Das ambitionierte Vorhaben von Reto Erdin, der Domaine zu neuem Glanz mit gleichzeitig solider wirtschaftlicher Basis, wird noch einige Jahrgänge erfordern. Die Weine überzeigen schon heute und stehen mit Ihrer Langlebigkeit auf soliden Beinen.
Flagschiff des Hauses ist der "Le Joyau", eine Cuvée aus jeweils 46 Prozent Merlot und Cabernet Sauvignon sowie 8 Prozent Petit Verdot, die zu 100 Prozent in neuen Barriques ausgebaut wird. Die Trauben stammen von sehr alten Reben der «Sélection Massale» (Stockvermehrung, nicht geklont).

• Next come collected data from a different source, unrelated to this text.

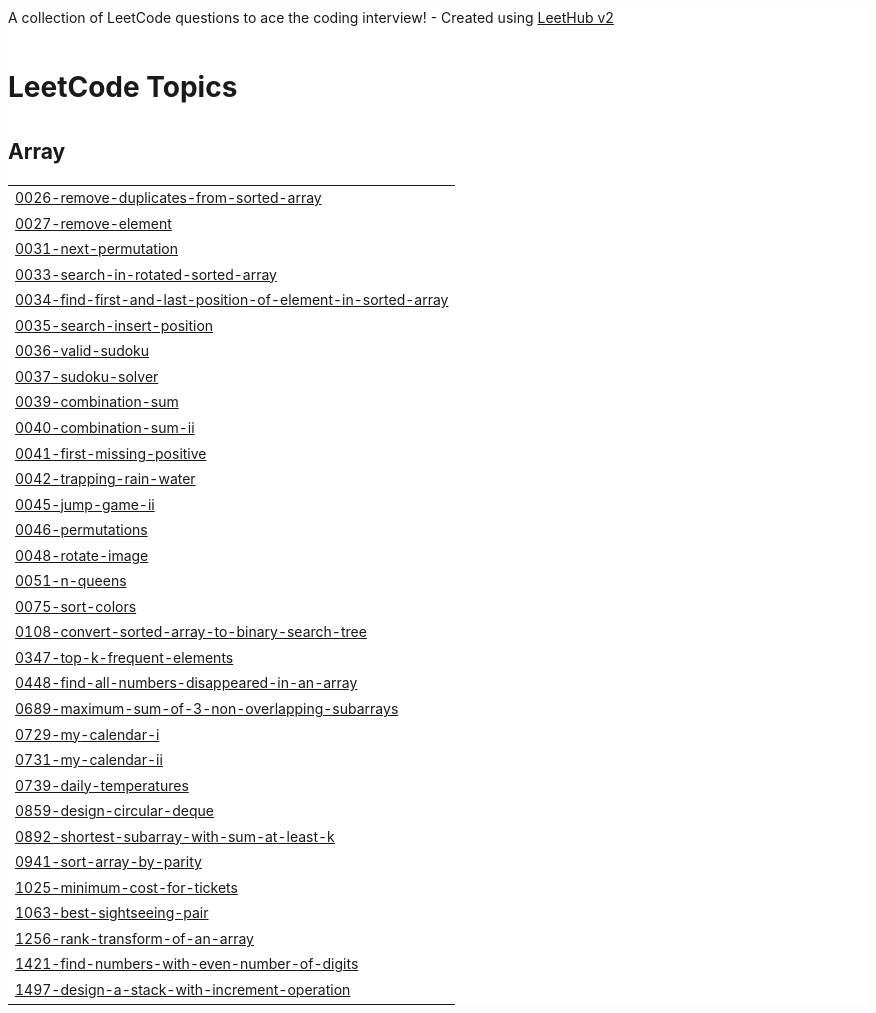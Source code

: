 A collection of LeetCode questions to ace the coding interview! - Created using [LeetHub v2](https://github.com/arunbhardwaj/LeetHub-2.0)

# LeetCode Topics
## Array
|  |
| ------- |
| [0026-remove-duplicates-from-sorted-array](https://github.com/vijayvk10/leetcode-solutions/tree/master/0026-remove-duplicates-from-sorted-array) |
| [0027-remove-element](https://github.com/vijayvk10/leetcode-solutions/tree/master/0027-remove-element) |
| [0031-next-permutation](https://github.com/vijayvk10/leetcode-solutions/tree/master/0031-next-permutation) |
| [0033-search-in-rotated-sorted-array](https://github.com/vijayvk10/leetcode-solutions/tree/master/0033-search-in-rotated-sorted-array) |
| [0034-find-first-and-last-position-of-element-in-sorted-array](https://github.com/vijayvk10/leetcode-solutions/tree/master/0034-find-first-and-last-position-of-element-in-sorted-array) |
| [0035-search-insert-position](https://github.com/vijayvk10/leetcode-solutions/tree/master/0035-search-insert-position) |
| [0036-valid-sudoku](https://github.com/vijayvk10/leetcode-solutions/tree/master/0036-valid-sudoku) |
| [0037-sudoku-solver](https://github.com/vijayvk10/leetcode-solutions/tree/master/0037-sudoku-solver) |
| [0039-combination-sum](https://github.com/vijayvk10/leetcode-solutions/tree/master/0039-combination-sum) |
| [0040-combination-sum-ii](https://github.com/vijayvk10/leetcode-solutions/tree/master/0040-combination-sum-ii) |
| [0041-first-missing-positive](https://github.com/vijayvk10/leetcode-solutions/tree/master/0041-first-missing-positive) |
| [0042-trapping-rain-water](https://github.com/vijayvk10/leetcode-solutions/tree/master/0042-trapping-rain-water) |
| [0045-jump-game-ii](https://github.com/vijayvk10/leetcode-solutions/tree/master/0045-jump-game-ii) |
| [0046-permutations](https://github.com/vijayvk10/leetcode-solutions/tree/master/0046-permutations) |
| [0048-rotate-image](https://github.com/vijayvk10/leetcode-solutions/tree/master/0048-rotate-image) |
| [0051-n-queens](https://github.com/vijayvk10/leetcode-solutions/tree/master/0051-n-queens) |
| [0075-sort-colors](https://github.com/vijayvk10/leetcode-solutions/tree/master/0075-sort-colors) |
| [0108-convert-sorted-array-to-binary-search-tree](https://github.com/vijayvk10/leetcode-solutions/tree/master/0108-convert-sorted-array-to-binary-search-tree) |
| [0347-top-k-frequent-elements](https://github.com/vijayvk10/leetcode-solutions/tree/master/0347-top-k-frequent-elements) |
| [0448-find-all-numbers-disappeared-in-an-array](https://github.com/vijayvk10/leetcode-solutions/tree/master/0448-find-all-numbers-disappeared-in-an-array) |
| [0689-maximum-sum-of-3-non-overlapping-subarrays](https://github.com/vijayvk10/leetcode-solutions/tree/master/0689-maximum-sum-of-3-non-overlapping-subarrays) |
| [0729-my-calendar-i](https://github.com/vijayvk10/leetcode-solutions/tree/master/0729-my-calendar-i) |
| [0731-my-calendar-ii](https://github.com/vijayvk10/leetcode-solutions/tree/master/0731-my-calendar-ii) |
| [0739-daily-temperatures](https://github.com/vijayvk10/leetcode-solutions/tree/master/0739-daily-temperatures) |
| [0859-design-circular-deque](https://github.com/vijayvk10/leetcode-solutions/tree/master/0859-design-circular-deque) |
| [0892-shortest-subarray-with-sum-at-least-k](https://github.com/vijayvk10/leetcode-solutions/tree/master/0892-shortest-subarray-with-sum-at-least-k) |
| [0941-sort-array-by-parity](https://github.com/vijayvk10/leetcode-solutions/tree/master/0941-sort-array-by-parity) |
| [1025-minimum-cost-for-tickets](https://github.com/vijayvk10/leetcode-solutions/tree/master/1025-minimum-cost-for-tickets) |
| [1063-best-sightseeing-pair](https://github.com/vijayvk10/leetcode-solutions/tree/master/1063-best-sightseeing-pair) |
| [1256-rank-transform-of-an-array](https://github.com/vijayvk10/leetcode-solutions/tree/master/1256-rank-transform-of-an-array) |
| [1421-find-numbers-with-even-number-of-digits](https://github.com/vijayvk10/leetcode-solutions/tree/master/1421-find-numbers-with-even-number-of-digits) |
| [1497-design-a-stack-with-increment-operation](https://github.com/vijayvk10/leetcode-solutions/tree/master/1497-design-a-stack-with-increment-operation) |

Weltweit einzigartig ist zudem die höchstgelegene Parzelle der Domaine, die mit Merlot der «Sélection Massale» in einer Dichtbepflanzung von 33333 Reben pro Hektar angepflanzt wurden. Die Wurzeln gehen bis zum 20 Meter tief, um die Rebe zu versorgen. Der Wein ist sehr konzentriert und dicht,
Zwei «klassische» Weissweine wurden im Jahr 2020 ausgebaut, beide aus Sauvignon Blanc von 65-jährigen Rebstöcken und mit moderatem Alkoholgehalt von 11 Vol. %. Der «Le Séducteur» wird für 10 Monate in neuen Barriques ausgebaut, der «Vin d’Amphore» hat eine Maischestandzeit von 10 Tagen und wird in der Amphore ausgebaut.
Alle weiteren Weissweine der Kollektion sind Blanc de Noir aus unterschiedlichen Rebsorten, teils reinsortig, teils als Cuvée verarbeitet. Seine Rotweine, aus Petit Verdot, teils auch wurzelechte Rebstöcke, Merlot und Cabernet Sauvignon lassen auch die Herzen passionierter Bordeaux-Liebhaber höherschlagen. Ein Weingut, das man nicht aus den Augen bzw. dem Glas verlieren sollte.